» RECORDS SUPPLIED
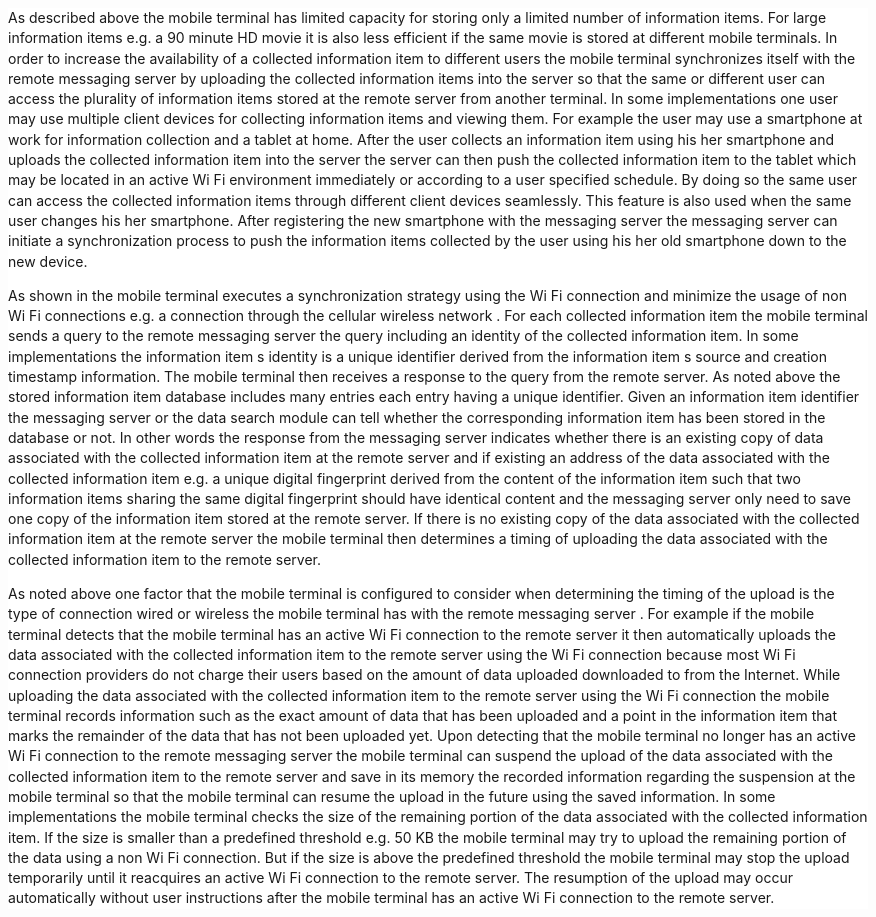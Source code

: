 As described above the mobile terminal has limited capacity for storing only a limited number of information items. For large information items e.g. a 90 minute HD movie it is also less efficient if the same movie is stored at different mobile terminals. In order to increase the availability of a collected information item to different users the mobile terminal synchronizes itself with the remote messaging server by uploading the collected information items into the server so that the same or different user can access the plurality of information items stored at the remote server from another terminal. In some implementations one user may use multiple client devices for collecting information items and viewing them. For example the user may use a smartphone at work for information collection and a tablet at home. After the user collects an information item using his her smartphone and uploads the collected information item into the server the server can then push the collected information item to the tablet which may be located in an active Wi Fi environment immediately or according to a user specified schedule. By doing so the same user can access the collected information items through different client devices seamlessly. This feature is also used when the same user changes his her smartphone. After registering the new smartphone with the messaging server the messaging server can initiate a synchronization process to push the information items collected by the user using his her old smartphone down to the new device.

As shown in the mobile terminal executes a synchronization strategy using the Wi Fi connection and minimize the usage of non Wi Fi connections e.g. a connection through the cellular wireless network . For each collected information item the mobile terminal sends a query to the remote messaging server the query including an identity of the collected information item. In some implementations the information item s identity is a unique identifier derived from the information item s source and creation timestamp information. The mobile terminal then receives a response to the query from the remote server. As noted above the stored information item database includes many entries each entry having a unique identifier. Given an information item identifier the messaging server or the data search module can tell whether the corresponding information item has been stored in the database or not. In other words the response from the messaging server indicates whether there is an existing copy of data associated with the collected information item at the remote server and if existing an address of the data associated with the collected information item e.g. a unique digital fingerprint derived from the content of the information item such that two information items sharing the same digital fingerprint should have identical content and the messaging server only need to save one copy of the information item stored at the remote server. If there is no existing copy of the data associated with the collected information item at the remote server the mobile terminal then determines a timing of uploading the data associated with the collected information item to the remote server.

As noted above one factor that the mobile terminal is configured to consider when determining the timing of the upload is the type of connection wired or wireless the mobile terminal has with the remote messaging server . For example if the mobile terminal detects that the mobile terminal has an active Wi Fi connection to the remote server it then automatically uploads the data associated with the collected information item to the remote server using the Wi Fi connection because most Wi Fi connection providers do not charge their users based on the amount of data uploaded downloaded to from the Internet. While uploading the data associated with the collected information item to the remote server using the Wi Fi connection the mobile terminal records information such as the exact amount of data that has been uploaded and a point in the information item that marks the remainder of the data that has not been uploaded yet. Upon detecting that the mobile terminal no longer has an active Wi Fi connection to the remote messaging server the mobile terminal can suspend the upload of the data associated with the collected information item to the remote server and save in its memory the recorded information regarding the suspension at the mobile terminal so that the mobile terminal can resume the upload in the future using the saved information. In some implementations the mobile terminal checks the size of the remaining portion of the data associated with the collected information item. If the size is smaller than a predefined threshold e.g. 50 KB the mobile terminal may try to upload the remaining portion of the data using a non Wi Fi connection. But if the size is above the predefined threshold the mobile terminal may stop the upload temporarily until it reacquires an active Wi Fi connection to the remote server. The resumption of the upload may occur automatically without user instructions after the mobile terminal has an active Wi Fi connection to the remote server.
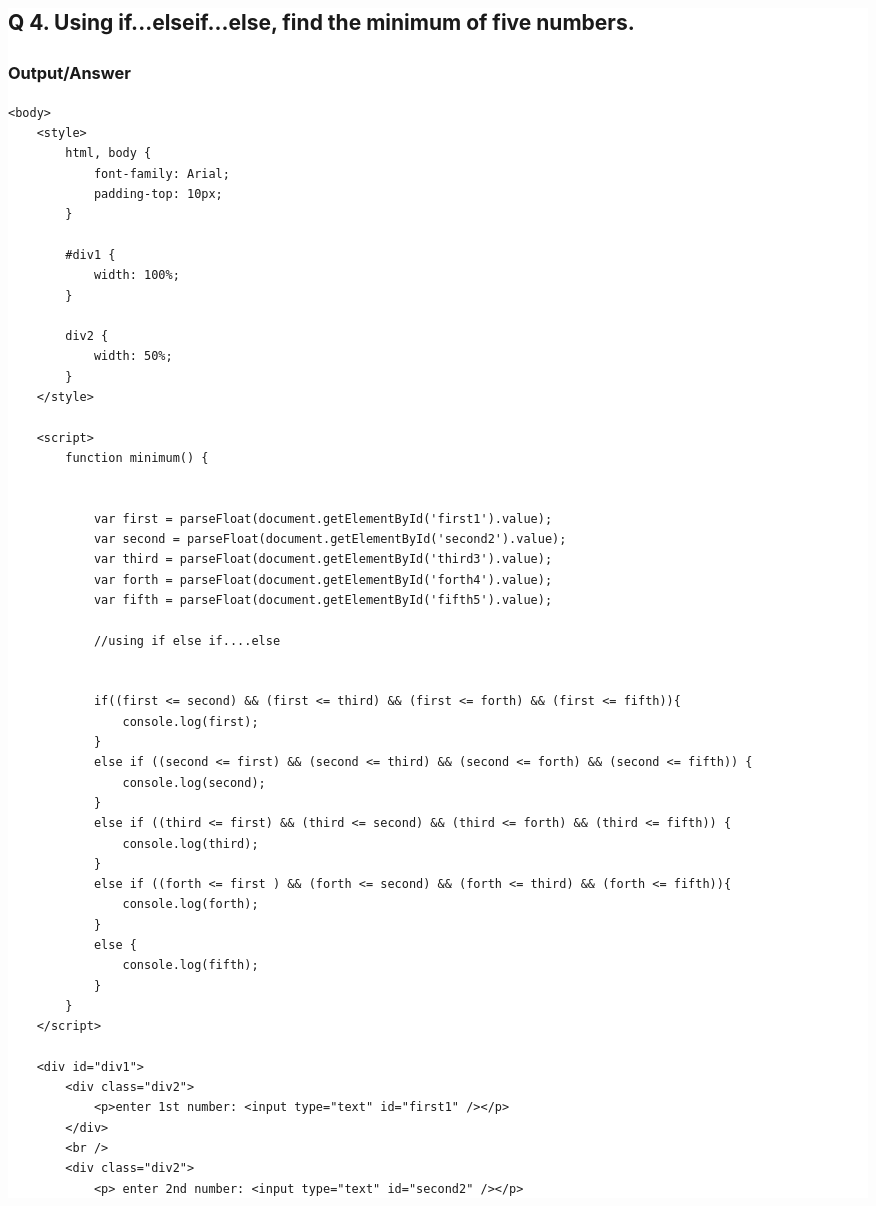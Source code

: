## Q 4.	Using if...elseif...else, find the minimum of five numbers.

### Output/Answer

```
<body>
    <style>
        html, body {
            font-family: Arial;
            padding-top: 10px;
        }

        #div1 {
            width: 100%;
        }

        div2 {
            width: 50%;
        }
    </style>

    <script>
        function minimum() {

           
            var first = parseFloat(document.getElementById('first1').value);
            var second = parseFloat(document.getElementById('second2').value);
            var third = parseFloat(document.getElementById('third3').value);
            var forth = parseFloat(document.getElementById('forth4').value);
            var fifth = parseFloat(document.getElementById('fifth5').value);

            //using if else if....else
           

            if((first <= second) && (first <= third) && (first <= forth) && (first <= fifth)){
                console.log(first);
            }
            else if ((second <= first) && (second <= third) && (second <= forth) && (second <= fifth)) {
                console.log(second);
            }
            else if ((third <= first) && (third <= second) && (third <= forth) && (third <= fifth)) {
                console.log(third);
            }
            else if ((forth <= first ) && (forth <= second) && (forth <= third) && (forth <= fifth)){
                console.log(forth);
            }
            else {
                console.log(fifth);
            }
        }
    </script>

    <div id="div1">
        <div class="div2">
            <p>enter 1st number: <input type="text" id="first1" /></p>
        </div>
        <br />
        <div class="div2">
            <p> enter 2nd number: <input type="text" id="second2" /></p>
```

» TASK OBJECTIVE
Repeat the data verbatim, excluding all pictures.

» ANSWER SECTION
Source code

: As described above the mobile terminal has limited capacity for storing only a limited number of information items. For large information items e.g. a 90 minute HD movie it is also less efficient if the same movie is stored at different mobile terminals. In order to increase the availability of a collected information item to different users the mobile terminal synchronizes itself with the remote messaging server by uploading the collected information items into the server so that the same or different user can access the plurality of information items stored at the remote server from another terminal. In some implementations one user may use multiple client devices for collecting information items and viewing them. For example the user may use a smartphone at work for information collection and a tablet at home. After the user collects an information item using his her smartphone and uploads the collected information item into the server the server can then push the collected information item to the tablet which may be located in an active Wi Fi environment immediately or according to a user specified schedule. By doing so the same user can access the collected information items through different client devices seamlessly. This feature is also used when the same user changes his her smartphone. After registering the new smartphone with the messaging server the messaging server can initiate a synchronization process to push the information items collected by the user using his her old smartphone down to the new device.

As shown in the mobile terminal executes a synchronization strategy using the Wi Fi connection and minimize the usage of non Wi Fi connections e.g. a connection through the cellular wireless network . For each collected information item the mobile terminal sends a query to the remote messaging server the query including an identity of the collected information item. In some implementations the information item s identity is a unique identifier derived from the information item s source and creation timestamp information. The mobile terminal then receives a response to the query from the remote server. As noted above the stored information item database includes many entries each entry having a unique identifier. Given an information item identifier the messaging server or the data search module can tell whether the corresponding information item has been stored in the database or not. In other words the response from the messaging server indicates whether there is an existing copy of data associated with the collected information item at the remote server and if existing an address of the data associated with the collected information item e.g. a unique digital fingerprint derived from the content of the information item such that two information items sharing the same digital fingerprint should have identical content and the messaging server only need to save one copy of the information item stored at the remote server. If there is no existing copy of the data associated with the collected information item at the remote server the mobile terminal then determines a timing of uploading the data associated with the collected information item to the remote server.

As noted above one factor that the mobile terminal is configured to consider when determining the timing of the upload is the type of connection wired or wireless the mobile terminal has with the remote messaging server . For example if the mobile terminal detects that the mobile terminal has an active Wi Fi connection to the remote server it then automatically uploads the data associated with the collected information item to the remote server using the Wi Fi connection because most Wi Fi connection providers do not charge their users based on the amount of data uploaded downloaded to from the Internet. While uploading the data associated with the collected information item to the remote server using the Wi Fi connection the mobile terminal records information such as the exact amount of data that has been uploaded and a point in the information item that marks the remainder of the data that has not been uploaded yet. Upon detecting that the mobile terminal no longer has an active Wi Fi connection to the remote messaging server the mobile terminal can suspend the upload of the data associated with the collected information item to the remote server and save in its memory the recorded information regarding the suspension at the mobile terminal so that the mobile terminal can resume the upload in the future using the saved information. In some implementations the mobile terminal checks the size of the remaining portion of the data associated with the collected information item. If the size is smaller than a predefined threshold e.g. 50 KB the mobile terminal may try to upload the remaining portion of the data using a non Wi Fi connection. But if the size is above the predefined threshold the mobile terminal may stop the upload temporarily until it reacquires an active Wi Fi connection to the remote server. The resumption of the upload may occur automatically without user instructions after the mobile terminal has an active Wi Fi connection to the remote server.
Source code

:## Q 4.	Using if...elseif...else, find the minimum of five numbers.

### Output/Answer

```
<body>
    <style>
        html, body {
            font-family: Arial;
            padding-top: 10px;
        }

        #div1 {
            width: 100%;
        }

        div2 {
            width: 50%;
        }
    </style>

    <script>
        function minimum() {

           
            var first = parseFloat(document.getElementById('first1').value);
            var second = parseFloat(document.getElementById('second2').value);
            var third = parseFloat(document.getElementById('third3').value);
            var forth = parseFloat(document.getElementById('forth4').value);
            var fifth = parseFloat(document.getElementById('fifth5').value);

            //using if else if....else
           

            if((first <= second) && (first <= third) && (first <= forth) && (first <= fifth)){
                console.log(first);
            }
            else if ((second <= first) && (second <= third) && (second <= forth) && (second <= fifth)) {
                console.log(second);
            }
            else if ((third <= first) && (third <= second) && (third <= forth) && (third <= fifth)) {
                console.log(third);
            }
            else if ((forth <= first ) && (forth <= second) && (forth <= third) && (forth <= fifth)){
                console.log(forth);
            }
            else {
                console.log(fifth);
            }
        }
    </script>

    <div id="div1">
        <div class="div2">
            <p>enter 1st number: <input type="text" id="first1" /></p>
        </div>
        <br />
        <div class="div2">
            <p> enter 2nd number: <input type="text" id="second2" /></p>
```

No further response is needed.